One widely held unstated assumption is the great chain of being. It defines the venerable position of humans as the exact center of the universe in the middle of the chain of being below God and above rock. This anthropocentric idea dominates religious thought, even that of those who claim to reject religion and to replace it with a scientific worldview. For the Greeks, the chain joined a panoply of gods at the top to, in descending order, men, women, slaves, animals, and vegetables. A substratum of rocks and minerals occupied the lowest link. The Judeo-Christian version allowed slight modification: people, above animals, were positioned a little lower than the angels. Man, of course, was indisputably and obviously superseded by the Almighty.

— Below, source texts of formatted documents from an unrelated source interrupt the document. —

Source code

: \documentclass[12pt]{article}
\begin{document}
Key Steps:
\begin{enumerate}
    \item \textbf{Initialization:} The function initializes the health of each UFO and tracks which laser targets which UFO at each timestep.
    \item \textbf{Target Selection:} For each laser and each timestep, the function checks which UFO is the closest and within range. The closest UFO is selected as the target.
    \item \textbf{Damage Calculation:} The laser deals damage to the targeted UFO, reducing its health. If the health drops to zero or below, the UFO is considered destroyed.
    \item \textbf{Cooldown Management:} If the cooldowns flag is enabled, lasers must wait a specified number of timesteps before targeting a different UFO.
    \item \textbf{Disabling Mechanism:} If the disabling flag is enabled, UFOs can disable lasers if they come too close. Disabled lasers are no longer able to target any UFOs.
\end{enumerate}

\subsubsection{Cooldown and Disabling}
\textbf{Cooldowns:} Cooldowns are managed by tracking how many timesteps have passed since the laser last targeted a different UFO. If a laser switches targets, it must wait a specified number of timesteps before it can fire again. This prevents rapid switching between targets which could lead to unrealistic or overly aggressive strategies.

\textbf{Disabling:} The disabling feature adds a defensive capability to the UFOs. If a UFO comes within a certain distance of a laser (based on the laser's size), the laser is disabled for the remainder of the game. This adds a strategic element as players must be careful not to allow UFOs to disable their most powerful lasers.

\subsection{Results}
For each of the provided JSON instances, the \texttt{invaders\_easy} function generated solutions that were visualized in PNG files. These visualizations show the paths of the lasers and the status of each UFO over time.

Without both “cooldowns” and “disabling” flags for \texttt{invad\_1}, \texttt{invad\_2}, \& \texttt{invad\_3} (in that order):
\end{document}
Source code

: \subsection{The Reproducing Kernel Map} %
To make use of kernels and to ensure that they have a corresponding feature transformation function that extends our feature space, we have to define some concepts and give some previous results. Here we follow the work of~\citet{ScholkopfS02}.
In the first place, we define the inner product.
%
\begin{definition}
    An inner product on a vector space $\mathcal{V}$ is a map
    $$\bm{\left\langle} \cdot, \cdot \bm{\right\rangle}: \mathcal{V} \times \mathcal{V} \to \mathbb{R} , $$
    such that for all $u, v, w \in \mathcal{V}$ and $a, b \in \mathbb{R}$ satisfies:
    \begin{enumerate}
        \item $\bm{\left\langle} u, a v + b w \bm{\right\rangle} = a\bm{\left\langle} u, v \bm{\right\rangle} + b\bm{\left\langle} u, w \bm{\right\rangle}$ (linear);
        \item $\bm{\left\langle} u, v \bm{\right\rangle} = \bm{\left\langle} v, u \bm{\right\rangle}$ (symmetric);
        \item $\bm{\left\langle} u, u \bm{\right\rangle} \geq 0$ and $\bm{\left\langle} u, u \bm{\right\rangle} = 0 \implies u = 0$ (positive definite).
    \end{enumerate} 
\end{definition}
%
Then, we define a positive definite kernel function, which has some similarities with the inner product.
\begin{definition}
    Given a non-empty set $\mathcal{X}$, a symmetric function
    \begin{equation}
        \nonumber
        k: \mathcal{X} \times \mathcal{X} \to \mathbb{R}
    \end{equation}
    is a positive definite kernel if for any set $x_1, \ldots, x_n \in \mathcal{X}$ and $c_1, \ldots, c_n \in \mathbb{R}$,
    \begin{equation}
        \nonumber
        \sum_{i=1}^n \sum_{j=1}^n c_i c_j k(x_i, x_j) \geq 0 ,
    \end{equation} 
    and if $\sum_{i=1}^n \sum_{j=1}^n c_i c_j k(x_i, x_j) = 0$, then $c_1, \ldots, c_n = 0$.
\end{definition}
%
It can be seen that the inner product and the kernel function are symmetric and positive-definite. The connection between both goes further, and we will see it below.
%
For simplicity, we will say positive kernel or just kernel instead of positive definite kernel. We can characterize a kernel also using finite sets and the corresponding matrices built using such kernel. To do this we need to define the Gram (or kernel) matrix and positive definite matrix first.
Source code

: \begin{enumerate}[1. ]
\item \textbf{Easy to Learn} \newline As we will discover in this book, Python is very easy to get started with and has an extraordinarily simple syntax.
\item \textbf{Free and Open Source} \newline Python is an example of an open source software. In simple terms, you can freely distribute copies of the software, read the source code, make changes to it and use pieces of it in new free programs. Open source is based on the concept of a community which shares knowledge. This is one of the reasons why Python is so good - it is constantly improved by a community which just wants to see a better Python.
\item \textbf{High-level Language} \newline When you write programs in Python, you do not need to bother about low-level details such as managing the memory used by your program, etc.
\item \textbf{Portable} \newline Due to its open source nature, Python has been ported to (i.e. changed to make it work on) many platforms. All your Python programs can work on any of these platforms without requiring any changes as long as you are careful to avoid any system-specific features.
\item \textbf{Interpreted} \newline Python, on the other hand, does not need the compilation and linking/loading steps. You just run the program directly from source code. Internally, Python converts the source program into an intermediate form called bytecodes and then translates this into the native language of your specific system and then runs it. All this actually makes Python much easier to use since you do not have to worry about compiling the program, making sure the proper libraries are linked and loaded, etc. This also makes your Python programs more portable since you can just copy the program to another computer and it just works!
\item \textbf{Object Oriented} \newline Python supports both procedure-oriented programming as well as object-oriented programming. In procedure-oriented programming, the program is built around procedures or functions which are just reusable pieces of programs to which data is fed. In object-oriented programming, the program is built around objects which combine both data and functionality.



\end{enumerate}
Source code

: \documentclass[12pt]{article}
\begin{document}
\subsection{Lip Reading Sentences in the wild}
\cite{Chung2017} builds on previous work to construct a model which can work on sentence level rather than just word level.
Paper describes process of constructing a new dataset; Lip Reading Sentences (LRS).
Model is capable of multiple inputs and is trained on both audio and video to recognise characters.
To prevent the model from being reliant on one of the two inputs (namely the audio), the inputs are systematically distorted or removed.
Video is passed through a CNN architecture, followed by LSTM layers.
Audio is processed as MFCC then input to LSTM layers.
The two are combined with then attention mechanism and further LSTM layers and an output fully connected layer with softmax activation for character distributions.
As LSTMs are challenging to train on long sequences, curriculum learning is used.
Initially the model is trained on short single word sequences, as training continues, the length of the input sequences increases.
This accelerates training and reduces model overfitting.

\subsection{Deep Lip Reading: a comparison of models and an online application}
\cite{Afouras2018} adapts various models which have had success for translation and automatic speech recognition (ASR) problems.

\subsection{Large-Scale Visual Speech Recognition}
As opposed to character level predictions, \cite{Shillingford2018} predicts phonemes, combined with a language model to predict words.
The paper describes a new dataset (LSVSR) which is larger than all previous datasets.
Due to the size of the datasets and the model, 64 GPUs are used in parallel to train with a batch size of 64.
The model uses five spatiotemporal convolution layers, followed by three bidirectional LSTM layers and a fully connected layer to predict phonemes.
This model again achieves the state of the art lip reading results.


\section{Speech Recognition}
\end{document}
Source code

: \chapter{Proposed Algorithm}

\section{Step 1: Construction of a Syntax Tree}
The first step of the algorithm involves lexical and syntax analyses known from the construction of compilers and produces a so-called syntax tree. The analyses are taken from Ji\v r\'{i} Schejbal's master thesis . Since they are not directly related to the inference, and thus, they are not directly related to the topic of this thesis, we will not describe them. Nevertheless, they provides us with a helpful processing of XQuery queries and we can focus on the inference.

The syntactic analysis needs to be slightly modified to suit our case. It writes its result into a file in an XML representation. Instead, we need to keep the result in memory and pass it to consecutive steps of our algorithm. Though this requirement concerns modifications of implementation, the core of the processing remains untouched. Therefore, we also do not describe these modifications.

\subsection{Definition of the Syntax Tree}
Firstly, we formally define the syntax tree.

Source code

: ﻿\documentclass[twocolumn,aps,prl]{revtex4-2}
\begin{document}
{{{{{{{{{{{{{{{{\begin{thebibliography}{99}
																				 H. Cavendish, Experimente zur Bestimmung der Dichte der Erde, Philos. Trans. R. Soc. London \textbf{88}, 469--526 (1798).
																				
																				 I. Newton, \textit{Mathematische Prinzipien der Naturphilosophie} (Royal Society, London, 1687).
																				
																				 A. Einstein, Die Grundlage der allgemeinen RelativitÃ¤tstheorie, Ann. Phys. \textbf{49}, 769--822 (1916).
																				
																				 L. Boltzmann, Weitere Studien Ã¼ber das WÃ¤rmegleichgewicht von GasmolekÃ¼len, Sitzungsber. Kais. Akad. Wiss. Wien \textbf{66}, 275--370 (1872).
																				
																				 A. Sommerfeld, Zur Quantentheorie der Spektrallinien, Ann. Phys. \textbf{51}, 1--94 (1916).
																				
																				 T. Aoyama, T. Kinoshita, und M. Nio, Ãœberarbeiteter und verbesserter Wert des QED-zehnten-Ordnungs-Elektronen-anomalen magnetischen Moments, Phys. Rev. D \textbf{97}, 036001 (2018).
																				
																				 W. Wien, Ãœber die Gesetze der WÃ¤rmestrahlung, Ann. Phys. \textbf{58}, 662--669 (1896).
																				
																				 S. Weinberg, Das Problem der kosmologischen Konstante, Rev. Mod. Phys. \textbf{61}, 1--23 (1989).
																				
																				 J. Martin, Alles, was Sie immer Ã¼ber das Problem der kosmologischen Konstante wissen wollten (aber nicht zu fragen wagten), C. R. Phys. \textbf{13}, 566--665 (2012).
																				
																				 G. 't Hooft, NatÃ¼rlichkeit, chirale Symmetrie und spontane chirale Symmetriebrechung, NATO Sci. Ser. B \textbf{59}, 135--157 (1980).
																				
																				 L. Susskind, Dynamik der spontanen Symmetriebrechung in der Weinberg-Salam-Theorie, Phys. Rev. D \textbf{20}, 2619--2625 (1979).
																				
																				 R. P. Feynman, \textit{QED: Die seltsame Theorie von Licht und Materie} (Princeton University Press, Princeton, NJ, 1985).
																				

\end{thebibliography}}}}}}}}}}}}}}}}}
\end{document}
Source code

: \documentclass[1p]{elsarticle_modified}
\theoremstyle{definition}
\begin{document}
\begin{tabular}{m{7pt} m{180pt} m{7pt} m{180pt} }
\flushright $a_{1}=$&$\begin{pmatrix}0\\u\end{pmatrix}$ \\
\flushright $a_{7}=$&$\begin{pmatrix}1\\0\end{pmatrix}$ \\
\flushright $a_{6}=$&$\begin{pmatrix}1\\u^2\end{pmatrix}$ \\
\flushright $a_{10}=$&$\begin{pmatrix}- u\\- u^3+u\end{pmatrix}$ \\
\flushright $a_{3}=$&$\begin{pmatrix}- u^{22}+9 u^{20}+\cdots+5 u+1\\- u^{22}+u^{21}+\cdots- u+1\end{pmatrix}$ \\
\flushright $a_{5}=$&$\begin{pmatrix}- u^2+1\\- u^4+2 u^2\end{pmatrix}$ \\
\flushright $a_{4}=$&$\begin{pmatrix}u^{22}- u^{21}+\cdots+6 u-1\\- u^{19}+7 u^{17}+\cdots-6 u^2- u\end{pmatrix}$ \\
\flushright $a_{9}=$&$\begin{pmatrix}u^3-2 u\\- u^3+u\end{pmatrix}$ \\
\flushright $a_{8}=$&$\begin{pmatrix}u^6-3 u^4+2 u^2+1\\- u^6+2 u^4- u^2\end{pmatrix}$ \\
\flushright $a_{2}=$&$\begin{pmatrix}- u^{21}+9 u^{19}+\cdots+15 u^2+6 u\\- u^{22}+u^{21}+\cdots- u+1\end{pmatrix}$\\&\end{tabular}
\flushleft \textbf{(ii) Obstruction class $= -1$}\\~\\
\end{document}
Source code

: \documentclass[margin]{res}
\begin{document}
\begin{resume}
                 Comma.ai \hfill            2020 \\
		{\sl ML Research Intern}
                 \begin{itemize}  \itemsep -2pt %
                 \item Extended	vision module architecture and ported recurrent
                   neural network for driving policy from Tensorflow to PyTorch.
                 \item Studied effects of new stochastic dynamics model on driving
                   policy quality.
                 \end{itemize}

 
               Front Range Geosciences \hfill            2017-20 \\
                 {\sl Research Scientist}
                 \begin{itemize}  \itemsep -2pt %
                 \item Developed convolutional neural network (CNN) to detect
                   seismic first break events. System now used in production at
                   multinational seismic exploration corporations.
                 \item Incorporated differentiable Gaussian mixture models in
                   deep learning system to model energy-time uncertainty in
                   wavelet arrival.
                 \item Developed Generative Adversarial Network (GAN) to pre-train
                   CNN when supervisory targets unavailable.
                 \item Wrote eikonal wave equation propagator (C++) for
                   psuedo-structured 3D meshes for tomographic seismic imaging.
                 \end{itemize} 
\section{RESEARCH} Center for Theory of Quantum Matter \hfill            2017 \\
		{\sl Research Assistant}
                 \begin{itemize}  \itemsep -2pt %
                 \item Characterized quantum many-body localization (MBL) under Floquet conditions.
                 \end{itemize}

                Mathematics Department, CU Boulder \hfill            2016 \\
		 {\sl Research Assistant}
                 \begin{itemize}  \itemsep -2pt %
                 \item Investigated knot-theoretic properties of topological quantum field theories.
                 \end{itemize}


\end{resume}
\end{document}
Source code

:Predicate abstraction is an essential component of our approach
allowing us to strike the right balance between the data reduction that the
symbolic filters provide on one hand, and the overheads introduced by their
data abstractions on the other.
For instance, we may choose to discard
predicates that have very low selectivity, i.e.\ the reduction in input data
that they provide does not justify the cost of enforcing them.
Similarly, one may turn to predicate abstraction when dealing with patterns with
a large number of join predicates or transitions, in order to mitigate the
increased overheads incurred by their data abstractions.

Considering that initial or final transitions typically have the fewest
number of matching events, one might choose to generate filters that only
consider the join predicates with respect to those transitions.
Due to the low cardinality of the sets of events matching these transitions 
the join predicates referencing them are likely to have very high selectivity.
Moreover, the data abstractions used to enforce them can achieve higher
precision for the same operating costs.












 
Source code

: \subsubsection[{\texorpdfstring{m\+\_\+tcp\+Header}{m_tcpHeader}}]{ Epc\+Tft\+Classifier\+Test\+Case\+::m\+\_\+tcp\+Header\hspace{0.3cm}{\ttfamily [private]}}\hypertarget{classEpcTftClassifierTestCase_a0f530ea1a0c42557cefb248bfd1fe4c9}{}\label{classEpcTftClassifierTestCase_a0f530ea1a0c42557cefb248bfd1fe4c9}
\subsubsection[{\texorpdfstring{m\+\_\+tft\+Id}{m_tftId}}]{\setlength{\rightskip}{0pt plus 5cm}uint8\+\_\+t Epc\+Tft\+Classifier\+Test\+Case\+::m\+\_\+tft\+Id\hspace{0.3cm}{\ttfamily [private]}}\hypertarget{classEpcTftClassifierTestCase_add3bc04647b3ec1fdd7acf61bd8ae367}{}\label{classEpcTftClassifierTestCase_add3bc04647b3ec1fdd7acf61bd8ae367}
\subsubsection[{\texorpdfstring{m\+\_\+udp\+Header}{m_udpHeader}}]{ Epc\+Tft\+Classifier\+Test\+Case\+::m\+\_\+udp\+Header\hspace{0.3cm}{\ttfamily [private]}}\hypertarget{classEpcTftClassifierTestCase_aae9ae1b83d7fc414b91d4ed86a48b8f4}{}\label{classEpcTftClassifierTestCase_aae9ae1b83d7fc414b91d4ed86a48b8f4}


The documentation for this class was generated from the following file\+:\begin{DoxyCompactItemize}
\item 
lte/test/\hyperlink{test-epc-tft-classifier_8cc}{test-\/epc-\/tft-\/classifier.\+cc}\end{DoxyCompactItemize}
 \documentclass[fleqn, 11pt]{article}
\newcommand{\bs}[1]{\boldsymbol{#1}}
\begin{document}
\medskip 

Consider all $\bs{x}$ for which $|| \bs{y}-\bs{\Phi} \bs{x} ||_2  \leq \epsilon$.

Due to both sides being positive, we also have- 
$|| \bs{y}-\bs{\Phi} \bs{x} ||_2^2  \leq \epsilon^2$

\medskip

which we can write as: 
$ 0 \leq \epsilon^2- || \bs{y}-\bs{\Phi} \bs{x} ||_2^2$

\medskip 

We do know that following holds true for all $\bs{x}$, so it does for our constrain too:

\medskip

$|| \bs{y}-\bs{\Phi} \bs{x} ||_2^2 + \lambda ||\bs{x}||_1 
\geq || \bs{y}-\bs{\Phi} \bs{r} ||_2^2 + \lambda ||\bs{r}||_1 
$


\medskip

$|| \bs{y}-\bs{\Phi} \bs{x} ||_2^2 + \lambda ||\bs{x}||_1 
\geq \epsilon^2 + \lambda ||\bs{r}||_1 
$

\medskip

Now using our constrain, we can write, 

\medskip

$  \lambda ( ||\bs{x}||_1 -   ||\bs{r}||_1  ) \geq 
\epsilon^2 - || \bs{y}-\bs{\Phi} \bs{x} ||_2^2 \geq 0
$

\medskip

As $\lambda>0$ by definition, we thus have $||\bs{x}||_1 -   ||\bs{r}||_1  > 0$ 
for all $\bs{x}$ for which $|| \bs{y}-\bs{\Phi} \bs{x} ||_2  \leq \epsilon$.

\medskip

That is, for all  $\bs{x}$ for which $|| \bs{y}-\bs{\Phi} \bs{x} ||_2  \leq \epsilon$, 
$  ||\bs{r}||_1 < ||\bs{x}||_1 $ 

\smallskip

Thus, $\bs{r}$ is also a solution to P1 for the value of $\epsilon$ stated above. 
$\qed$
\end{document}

These ideas are rejected as obsolete nonsense by a consistent scientific worldview. All beings alive today are equally evolved. All have survived over three thousand million years of evolution from common bacterial ancestors. There are no higher beings, no lower animals, no angels, and no gods. The devil, like Santa Claus, is a useful myth. Even the higher primates, the monkeys and apes, in spite of their name (primate comes from Latin, primus, first) are not higher. We Homo sapiens sapiens and our primate relations are not special, just recent: we are newcomers on the evolutionary stage. Human similarities to other life-forms are far more striking than the differences. Our deep connections, over vast geological periods, should inspire awe, not repulsion.
As a species, we still fear the eccentric in our views of ourselves. Despite or perhaps because of Darwin, as a culture we still dont really understand the science of evolution. When science and culture conflict, culture always wins. Evolutionary science deserves to be much better understood. Yes, humans have indeed evolved, but not just from apes or even from other mammals. We evolved from a long line of progenitors, ultimately from the first bacteria.